Type:  Acheulean Handaxe, ‘s-twist’

Location: England



MoST ID: 3450

Pedestal Link: https://une.pedestal3d.com/r/R029i8FLPm

Model Author:  Ursula Ackah

This flint Acheulean handaxe is from England.

The handaxe displays a distinctive ‘twist’ when viewed from the tip.

The artefact is part of the Brice Teaching Collection, University of Manchester.

By ca. 600,000-700,000, hominins began expanding out of the Iberian peninsula and crossed the Pyrenees Mountains into the region of modern France.  Famous handaxe sites in France include the type site for the Acheulean, St Acheul, in gravel deposits on the Somme River; Terra Amata, in Nice on the French Riviera; and La Noira, on a tributary of the lower Loire River.  By 500,000 BP, Acheulean hominins were living what is now southern Britain (the English Channel did not exist at this time), most notably at Boxgrove in West Sussex, which preserves the best-preserved Late Acheulean handaxe-making localities so far discovered.  Acheulean handaxe are found widely across the southern UK, including the famous finds at Hoxne, and a large modern sculpture of a handaxe commemorates the artefacts found in the Barnfield Pit near Swanscombe.

This handaxe is notable because of the ’twist’ in the biface’s cross section, which can be seen by rotating the handaxe and viewing it from the tip.  The twist is produced by first producing a biface with a centred edge then, in the later stages, removing flakes unifacially from first one edge, flipping it over, then removing flakes invasively from the opposite edge.  This removes more mass from the obverse face than the reverse face, and flipping the biface causes the unequally-reduced zones to be on opposite faces on opposite edges.  The result is a twist.  Z-twists tend to be produced by right-handed knappers, because they are prone to flip the handaxe one way, but left handed knappers flip the handaxe the opposite way, resulting in S-twists.  The handaxe in this model displays the more unusual S-twist and was likely made by a left-handed flintknapper.  Twisted handaxes are well-documented in the extensively-studied handaxe assemblages from Britain and neighbouring regions of France.  There they mostly date between ca. 337,000-524,000 BP but are most common between ca. 424,000-478,000 BP.  Twisted handaxes are widespread across Africa during the Acheulean; a large assemblage of obsidian twisted handaxes was recovered from Gombore II in Ethiopia dating to ca. 850,000 BP.
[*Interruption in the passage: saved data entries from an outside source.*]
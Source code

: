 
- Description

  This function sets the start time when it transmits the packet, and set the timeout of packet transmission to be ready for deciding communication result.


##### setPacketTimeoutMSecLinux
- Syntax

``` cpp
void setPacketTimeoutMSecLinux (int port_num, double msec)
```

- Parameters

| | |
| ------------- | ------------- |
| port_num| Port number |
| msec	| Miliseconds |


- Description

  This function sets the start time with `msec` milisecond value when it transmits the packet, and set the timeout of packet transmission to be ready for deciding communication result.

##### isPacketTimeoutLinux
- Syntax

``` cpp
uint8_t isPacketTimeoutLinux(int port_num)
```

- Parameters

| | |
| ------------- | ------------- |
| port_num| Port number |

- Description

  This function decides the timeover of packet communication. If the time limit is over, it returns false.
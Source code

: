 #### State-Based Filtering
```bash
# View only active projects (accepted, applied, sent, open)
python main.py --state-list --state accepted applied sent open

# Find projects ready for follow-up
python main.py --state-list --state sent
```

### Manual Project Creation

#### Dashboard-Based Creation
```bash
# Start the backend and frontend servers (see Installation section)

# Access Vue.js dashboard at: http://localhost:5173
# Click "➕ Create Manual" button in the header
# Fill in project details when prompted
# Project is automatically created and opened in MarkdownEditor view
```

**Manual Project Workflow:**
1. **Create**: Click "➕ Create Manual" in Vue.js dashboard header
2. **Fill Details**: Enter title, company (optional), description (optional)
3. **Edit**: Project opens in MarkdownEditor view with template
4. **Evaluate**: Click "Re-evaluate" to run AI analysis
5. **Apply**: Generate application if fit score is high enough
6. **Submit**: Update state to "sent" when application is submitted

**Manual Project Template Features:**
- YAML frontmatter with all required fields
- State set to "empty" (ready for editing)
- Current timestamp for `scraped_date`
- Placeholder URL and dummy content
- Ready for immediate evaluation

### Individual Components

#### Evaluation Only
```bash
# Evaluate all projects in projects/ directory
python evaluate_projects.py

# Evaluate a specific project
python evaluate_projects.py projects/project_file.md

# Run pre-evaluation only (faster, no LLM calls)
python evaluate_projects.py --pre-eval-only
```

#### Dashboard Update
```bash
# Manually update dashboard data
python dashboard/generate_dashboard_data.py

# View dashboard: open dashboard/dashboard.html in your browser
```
A popular explanation of twisted handaxes is that the shape was produced deliberately.  One research team has said ‘the production of twisted edges demand the mental ability to conceive and impose wave forms onto handaxe edges by keeping several opposing and future knapping operations in mind.  The individual edge segments must be continuously conceived as parts of the greater whole and work in harmony with each other to achieve what is, in our opinion, not an accident but a clear design template.’  This suggests considerable mental acuity on the part of these non-modern hominin flintknappers.  These authors also propose that the design template must have been learned and passed on between generations through teaching.  Because of this, making a twisted handaxe signalled a flintknapper’s identity within the social group and also served as an ‘emblem’ of identity to other social groups.

A more parsimonious interpretation does not assume the twist was a deliberately-imposed design feature; rather, it emerged from the ‘repetitive rhythms of making’.  In this case, the twist was a simple outcome of flipping the biface in the same direction during the final stages of flaking, resulting in the asymmetric removal of stone.  In this case, flipping was done automatically, conditioned by whether the flintknapper was right- or left-handed.  An extensive study of twisted handaxes in Britain found that 94% display the Z-twist typical of right-handed flintknappers.  The result of flipping in the same direction was the frequent convergence on a morphology—the twist—as a result of repetitive use of the same simple gesture (flipping the biface) rather than a deliberate intention to produce the twist.  This simpler explanation accounts for the exceptionally long period over which twisted handaxes were made—some 500,000 years—and their widespread distribution from Africa to England.  Z-twist bifaces also occur in assemblages throughout later prehistory and across the world due to this simple ‘flip’ gesture conditioned by handedness.